O número termina com a secção Varia onde se apresenta uma relação detalhada sobre evocações da revolução com base nas fontes documentais do acervo do Arquivo Municipal de Lisboa, «Revolução Liberal: relação circunstanciada de testemunhos evocativos (18209-1823)», por Adelaide Brochado.
E uma inventariação, por Álvaro Costa de Matos, dos acontecimentos revolucionários cobertos pela Gazeta de Lisboa, «A Gazeta de Lisboa e a Revolução Liberal de 24 de Agosto de 1820: ensaio de formalização concreta», a sua mediação jornalística e as repercussões políticas na formação da opinião pública, acompanhadas com a reprodução de várias alegorias, textos transcritos e capas representativas das edições daquela publicação.
A fechar o número temos, ainda, duas recensões de José Guilherme Victorino e António Pedro Manique sobre, respetivamente, a Sociedade Propaganda de Portugal, de Pedro Cerdeira, e a historiografia política e cultural na época do visconde de Santarém, volume coletivo coordenado por Daniel Estudante Protásio.

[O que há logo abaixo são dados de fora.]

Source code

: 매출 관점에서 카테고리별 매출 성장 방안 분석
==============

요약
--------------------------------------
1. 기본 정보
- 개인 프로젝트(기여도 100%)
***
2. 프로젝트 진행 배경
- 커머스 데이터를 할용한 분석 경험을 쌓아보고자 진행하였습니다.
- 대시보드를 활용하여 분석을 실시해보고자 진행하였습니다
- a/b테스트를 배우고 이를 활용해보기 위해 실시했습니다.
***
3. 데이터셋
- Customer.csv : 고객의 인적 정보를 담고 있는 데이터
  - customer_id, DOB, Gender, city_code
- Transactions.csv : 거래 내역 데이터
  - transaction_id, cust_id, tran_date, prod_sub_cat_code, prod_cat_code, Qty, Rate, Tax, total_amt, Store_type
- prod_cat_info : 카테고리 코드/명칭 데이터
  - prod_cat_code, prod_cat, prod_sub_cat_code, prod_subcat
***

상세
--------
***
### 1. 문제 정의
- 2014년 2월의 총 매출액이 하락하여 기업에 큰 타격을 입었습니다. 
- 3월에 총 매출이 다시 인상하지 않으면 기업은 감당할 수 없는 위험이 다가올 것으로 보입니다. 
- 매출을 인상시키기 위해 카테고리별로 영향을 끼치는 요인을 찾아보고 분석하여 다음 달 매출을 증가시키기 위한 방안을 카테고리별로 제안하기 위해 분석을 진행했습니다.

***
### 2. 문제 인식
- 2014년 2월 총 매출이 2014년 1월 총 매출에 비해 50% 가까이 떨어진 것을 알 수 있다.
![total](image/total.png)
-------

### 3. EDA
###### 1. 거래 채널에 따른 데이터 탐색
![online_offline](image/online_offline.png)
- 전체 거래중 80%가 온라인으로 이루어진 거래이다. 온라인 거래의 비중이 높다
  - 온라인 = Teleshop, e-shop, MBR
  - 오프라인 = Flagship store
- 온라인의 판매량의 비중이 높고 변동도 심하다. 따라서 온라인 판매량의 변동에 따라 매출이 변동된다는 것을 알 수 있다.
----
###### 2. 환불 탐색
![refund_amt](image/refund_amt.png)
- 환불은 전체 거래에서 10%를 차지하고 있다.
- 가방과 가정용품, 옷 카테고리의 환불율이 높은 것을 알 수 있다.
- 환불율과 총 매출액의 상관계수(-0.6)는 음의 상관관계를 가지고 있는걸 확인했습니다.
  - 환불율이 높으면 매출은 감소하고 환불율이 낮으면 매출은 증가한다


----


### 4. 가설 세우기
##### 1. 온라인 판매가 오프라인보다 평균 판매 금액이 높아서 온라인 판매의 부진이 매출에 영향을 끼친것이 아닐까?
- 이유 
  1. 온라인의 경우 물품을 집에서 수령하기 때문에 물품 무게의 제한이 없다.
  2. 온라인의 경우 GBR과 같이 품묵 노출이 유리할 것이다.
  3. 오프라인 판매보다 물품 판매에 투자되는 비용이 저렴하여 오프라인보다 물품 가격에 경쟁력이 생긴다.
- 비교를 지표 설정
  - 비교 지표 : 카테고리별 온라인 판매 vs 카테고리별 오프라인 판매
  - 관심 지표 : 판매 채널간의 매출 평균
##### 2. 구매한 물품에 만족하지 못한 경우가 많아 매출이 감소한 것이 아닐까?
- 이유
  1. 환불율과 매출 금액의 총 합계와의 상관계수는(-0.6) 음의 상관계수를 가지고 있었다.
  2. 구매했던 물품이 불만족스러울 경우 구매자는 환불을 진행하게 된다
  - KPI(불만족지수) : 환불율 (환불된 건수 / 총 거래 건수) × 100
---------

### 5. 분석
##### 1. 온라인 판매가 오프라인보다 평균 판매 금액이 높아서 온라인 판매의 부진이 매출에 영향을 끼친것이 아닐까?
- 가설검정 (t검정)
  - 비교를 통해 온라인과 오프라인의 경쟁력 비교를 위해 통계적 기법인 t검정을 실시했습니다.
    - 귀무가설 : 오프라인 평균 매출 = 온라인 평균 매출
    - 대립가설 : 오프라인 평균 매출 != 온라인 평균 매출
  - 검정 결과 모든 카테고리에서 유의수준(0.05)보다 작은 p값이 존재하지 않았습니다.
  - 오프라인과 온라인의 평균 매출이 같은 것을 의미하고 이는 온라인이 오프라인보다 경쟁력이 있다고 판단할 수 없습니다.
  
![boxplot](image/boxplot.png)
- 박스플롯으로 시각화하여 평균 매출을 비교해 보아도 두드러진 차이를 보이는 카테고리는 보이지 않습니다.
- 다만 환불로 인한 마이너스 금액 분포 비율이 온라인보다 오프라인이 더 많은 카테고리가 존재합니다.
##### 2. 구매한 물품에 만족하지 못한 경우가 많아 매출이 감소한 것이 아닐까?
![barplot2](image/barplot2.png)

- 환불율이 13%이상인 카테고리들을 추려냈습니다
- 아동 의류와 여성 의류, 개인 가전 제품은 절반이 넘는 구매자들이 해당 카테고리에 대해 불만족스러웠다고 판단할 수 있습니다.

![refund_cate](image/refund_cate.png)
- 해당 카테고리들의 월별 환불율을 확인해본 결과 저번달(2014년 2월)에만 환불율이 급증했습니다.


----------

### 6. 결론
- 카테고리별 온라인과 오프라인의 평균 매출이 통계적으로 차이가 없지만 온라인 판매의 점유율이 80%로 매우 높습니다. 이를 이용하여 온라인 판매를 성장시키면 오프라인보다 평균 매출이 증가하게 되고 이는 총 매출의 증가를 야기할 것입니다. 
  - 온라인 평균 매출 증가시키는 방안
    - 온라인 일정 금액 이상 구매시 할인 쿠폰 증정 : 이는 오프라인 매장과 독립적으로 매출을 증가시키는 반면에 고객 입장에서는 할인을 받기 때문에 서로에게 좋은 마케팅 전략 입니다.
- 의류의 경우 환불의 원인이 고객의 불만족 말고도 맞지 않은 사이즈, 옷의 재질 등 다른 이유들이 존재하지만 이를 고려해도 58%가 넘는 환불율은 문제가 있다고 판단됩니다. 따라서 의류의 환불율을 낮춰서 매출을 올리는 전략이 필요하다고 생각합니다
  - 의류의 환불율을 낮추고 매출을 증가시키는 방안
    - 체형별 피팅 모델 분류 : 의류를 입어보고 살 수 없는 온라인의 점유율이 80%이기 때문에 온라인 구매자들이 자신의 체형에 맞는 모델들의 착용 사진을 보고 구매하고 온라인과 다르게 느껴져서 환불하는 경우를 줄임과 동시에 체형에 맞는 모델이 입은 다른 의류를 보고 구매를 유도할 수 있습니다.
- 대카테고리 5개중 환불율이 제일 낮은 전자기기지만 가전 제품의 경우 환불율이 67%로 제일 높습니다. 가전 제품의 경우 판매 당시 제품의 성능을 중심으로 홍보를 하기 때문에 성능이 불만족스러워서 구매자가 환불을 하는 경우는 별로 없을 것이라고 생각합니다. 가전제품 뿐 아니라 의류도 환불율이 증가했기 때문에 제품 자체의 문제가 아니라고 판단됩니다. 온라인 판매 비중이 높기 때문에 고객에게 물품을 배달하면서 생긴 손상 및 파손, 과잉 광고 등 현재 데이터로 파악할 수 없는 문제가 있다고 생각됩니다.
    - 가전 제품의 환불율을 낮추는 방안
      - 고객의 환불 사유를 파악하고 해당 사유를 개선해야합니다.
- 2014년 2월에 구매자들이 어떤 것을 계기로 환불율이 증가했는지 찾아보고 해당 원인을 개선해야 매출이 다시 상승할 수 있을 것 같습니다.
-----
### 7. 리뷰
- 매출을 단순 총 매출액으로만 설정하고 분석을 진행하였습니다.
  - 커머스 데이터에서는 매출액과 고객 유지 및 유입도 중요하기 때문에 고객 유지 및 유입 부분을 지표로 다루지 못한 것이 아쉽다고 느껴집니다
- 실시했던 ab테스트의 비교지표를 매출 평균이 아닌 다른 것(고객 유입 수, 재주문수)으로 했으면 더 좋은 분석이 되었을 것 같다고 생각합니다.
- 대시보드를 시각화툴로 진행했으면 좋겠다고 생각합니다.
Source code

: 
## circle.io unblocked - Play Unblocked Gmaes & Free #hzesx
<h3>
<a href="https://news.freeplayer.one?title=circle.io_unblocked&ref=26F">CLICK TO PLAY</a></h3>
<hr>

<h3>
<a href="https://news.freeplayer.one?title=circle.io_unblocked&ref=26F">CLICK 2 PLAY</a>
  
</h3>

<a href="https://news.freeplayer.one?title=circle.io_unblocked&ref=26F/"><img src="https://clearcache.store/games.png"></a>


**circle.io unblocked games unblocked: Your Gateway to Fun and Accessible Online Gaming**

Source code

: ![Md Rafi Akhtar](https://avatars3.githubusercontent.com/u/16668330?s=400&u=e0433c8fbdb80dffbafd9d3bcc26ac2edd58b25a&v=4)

O leitor, desde o especialista do século XIX até ao estudante de licenciatura passando pelo que aprecia a história mais recente, encontrará, estou certo, nestes dois volumes, conhecimento e matéria de reflexão para abordar com novidades a revolução vintista e o regime da monarquia constitucional.
Em nome de todos que fizeram os números 14 e 15 dos Cadernos do Arquivo Municipal, desejo o maior proveito na leitura dos seus textos, ficando-nos a satisfação por termos cumprido, tanto quanto soubemos fazê-lo, a evocação da Revolução de 1820 e o consequente regime liberal.